Penggunaan bahan-bahan ramah lingkungan, menurut dia, juga akan mempermudah akses produk-produk batik Indonesia ke pasar internasional.

“Kalau mau masuk ke pasar-pasar Jepang mereka akan sangat memperhatikan, ini bahannya apa, tekniknya bagaimana.
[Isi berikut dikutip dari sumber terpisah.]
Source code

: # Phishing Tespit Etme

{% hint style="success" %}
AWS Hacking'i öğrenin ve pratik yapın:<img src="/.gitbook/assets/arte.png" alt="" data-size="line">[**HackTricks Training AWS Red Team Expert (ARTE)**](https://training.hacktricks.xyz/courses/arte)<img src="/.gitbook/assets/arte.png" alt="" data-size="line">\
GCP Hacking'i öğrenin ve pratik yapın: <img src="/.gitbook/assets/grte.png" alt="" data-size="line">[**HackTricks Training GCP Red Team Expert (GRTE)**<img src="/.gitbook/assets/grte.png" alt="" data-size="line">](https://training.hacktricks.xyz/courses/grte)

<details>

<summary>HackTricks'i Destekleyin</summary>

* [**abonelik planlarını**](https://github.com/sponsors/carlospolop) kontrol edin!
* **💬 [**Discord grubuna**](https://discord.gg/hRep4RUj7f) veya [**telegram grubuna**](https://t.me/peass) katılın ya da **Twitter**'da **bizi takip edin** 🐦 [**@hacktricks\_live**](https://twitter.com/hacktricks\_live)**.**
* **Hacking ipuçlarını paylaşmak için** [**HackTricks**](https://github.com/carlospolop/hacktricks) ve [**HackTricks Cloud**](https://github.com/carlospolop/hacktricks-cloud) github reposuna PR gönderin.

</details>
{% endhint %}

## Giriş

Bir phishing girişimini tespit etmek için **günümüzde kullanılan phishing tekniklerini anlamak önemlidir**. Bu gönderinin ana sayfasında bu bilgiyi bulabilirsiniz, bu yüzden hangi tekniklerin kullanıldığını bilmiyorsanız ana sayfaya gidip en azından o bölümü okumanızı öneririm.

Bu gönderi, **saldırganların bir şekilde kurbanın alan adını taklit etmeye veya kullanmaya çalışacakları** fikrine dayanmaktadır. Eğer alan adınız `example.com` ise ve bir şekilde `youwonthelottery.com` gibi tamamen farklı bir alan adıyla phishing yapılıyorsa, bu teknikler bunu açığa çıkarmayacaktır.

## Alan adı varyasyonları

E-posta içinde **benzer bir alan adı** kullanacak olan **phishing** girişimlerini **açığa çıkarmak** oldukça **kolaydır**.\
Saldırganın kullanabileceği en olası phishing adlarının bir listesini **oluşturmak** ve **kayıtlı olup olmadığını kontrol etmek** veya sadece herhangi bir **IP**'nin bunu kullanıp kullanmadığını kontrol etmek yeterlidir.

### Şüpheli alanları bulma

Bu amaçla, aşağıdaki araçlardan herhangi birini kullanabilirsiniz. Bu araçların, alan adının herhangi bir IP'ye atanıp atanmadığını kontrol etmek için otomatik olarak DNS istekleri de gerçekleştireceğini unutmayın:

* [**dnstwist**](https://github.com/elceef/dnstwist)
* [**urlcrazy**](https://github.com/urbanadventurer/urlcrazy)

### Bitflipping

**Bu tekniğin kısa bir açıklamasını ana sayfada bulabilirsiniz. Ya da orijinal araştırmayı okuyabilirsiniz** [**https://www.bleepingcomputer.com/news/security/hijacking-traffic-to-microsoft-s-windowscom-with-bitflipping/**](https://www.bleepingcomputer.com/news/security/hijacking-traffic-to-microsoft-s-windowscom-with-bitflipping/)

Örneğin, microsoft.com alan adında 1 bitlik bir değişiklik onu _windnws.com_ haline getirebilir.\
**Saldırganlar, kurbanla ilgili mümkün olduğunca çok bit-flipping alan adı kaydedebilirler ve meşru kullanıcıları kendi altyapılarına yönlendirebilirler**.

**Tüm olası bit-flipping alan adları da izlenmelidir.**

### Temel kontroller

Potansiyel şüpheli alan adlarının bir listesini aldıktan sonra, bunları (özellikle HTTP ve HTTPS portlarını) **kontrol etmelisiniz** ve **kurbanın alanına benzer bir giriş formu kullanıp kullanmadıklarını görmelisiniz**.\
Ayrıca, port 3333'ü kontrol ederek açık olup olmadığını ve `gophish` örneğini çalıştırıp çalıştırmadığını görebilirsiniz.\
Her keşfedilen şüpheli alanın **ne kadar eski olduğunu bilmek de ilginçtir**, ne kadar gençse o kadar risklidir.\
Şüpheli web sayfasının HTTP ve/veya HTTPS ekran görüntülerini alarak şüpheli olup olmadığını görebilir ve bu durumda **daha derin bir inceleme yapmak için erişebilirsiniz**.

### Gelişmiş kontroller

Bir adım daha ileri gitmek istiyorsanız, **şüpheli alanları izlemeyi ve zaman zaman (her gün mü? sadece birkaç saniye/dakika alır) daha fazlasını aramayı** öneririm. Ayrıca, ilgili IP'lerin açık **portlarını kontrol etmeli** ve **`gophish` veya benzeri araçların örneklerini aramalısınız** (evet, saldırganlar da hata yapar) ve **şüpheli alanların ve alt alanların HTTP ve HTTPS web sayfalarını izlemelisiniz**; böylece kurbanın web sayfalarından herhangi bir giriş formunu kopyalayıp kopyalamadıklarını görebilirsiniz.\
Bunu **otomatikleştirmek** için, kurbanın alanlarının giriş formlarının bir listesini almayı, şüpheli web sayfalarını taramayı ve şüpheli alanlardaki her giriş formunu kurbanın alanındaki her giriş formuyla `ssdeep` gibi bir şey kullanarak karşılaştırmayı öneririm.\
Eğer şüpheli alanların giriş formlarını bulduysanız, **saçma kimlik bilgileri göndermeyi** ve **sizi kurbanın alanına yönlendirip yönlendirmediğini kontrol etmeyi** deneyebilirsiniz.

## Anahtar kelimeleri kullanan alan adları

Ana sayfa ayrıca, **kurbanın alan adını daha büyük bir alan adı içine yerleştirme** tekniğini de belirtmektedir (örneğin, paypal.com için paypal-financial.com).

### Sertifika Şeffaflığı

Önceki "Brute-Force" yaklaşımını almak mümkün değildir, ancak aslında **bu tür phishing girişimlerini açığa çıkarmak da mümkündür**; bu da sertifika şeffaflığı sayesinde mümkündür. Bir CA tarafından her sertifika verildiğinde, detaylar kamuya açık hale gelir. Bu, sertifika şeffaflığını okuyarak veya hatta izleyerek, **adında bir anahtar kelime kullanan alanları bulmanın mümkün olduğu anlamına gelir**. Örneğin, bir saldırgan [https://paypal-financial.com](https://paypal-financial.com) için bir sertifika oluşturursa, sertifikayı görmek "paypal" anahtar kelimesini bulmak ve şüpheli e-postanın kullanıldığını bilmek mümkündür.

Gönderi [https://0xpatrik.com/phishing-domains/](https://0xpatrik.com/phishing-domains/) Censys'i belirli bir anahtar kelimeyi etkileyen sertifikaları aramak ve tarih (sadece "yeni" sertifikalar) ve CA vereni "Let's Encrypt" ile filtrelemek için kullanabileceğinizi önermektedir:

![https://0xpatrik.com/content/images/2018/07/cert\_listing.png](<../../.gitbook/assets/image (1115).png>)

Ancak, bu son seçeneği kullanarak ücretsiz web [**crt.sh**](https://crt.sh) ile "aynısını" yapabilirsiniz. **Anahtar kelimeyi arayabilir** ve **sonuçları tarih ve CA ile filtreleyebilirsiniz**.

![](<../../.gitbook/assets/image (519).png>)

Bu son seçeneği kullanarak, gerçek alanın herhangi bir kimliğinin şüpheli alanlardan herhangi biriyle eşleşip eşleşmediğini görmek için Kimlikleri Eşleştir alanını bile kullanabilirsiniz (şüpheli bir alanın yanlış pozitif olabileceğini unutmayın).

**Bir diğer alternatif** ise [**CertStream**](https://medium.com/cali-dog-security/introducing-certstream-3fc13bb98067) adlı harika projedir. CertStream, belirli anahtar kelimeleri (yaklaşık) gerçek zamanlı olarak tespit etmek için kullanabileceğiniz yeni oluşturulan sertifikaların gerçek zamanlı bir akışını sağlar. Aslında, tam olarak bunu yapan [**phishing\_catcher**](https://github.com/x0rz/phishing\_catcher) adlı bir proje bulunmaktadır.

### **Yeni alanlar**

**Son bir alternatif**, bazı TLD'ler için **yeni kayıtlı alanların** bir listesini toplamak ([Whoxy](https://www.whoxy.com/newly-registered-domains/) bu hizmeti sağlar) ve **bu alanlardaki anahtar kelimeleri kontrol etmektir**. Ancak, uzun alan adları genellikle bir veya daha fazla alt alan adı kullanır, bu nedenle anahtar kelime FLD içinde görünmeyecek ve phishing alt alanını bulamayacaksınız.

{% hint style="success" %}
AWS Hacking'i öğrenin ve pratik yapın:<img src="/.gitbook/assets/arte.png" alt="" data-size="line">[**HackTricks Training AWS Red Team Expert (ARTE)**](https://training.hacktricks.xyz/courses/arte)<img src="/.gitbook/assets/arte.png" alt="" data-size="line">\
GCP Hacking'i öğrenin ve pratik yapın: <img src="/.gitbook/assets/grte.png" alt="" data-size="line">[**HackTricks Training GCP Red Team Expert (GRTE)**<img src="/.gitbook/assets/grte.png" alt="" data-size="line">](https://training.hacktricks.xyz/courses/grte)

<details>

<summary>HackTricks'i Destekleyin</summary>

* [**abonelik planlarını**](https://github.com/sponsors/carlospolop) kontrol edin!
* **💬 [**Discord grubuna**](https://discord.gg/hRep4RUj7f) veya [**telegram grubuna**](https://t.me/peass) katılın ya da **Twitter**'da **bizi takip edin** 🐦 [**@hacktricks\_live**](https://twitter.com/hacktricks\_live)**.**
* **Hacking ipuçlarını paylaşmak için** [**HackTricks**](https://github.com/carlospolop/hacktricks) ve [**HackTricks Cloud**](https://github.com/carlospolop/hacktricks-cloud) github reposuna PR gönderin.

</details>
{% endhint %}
Kalau kita menggunakan bahan-bahan yang merusak lingkungan nanti akan susah memasarkannya,” tutur perempuan 65 tahun itu.

Ketekunan Fusami Ito menyelami dunia batik menggugah apresiasi banyak pihak, salah satunya Dewan Pengurus Yayasan Batik Indonesia, Sri Rahayu Purnomo. “Karya-karyanya sangat mengagumkan,” kata Sri.

Dia mengatakan rancangan batik Renaissance karya Ito memiliki kelebihan dari segi bahan dan corak.

Duta Besar Jepang untuk Indonesia Tanizaki Yasuaki berharap proyek batik Renaissance yang diinisiasi oleh Fusami Ito dapat menciptakan pasar baru bagi batik.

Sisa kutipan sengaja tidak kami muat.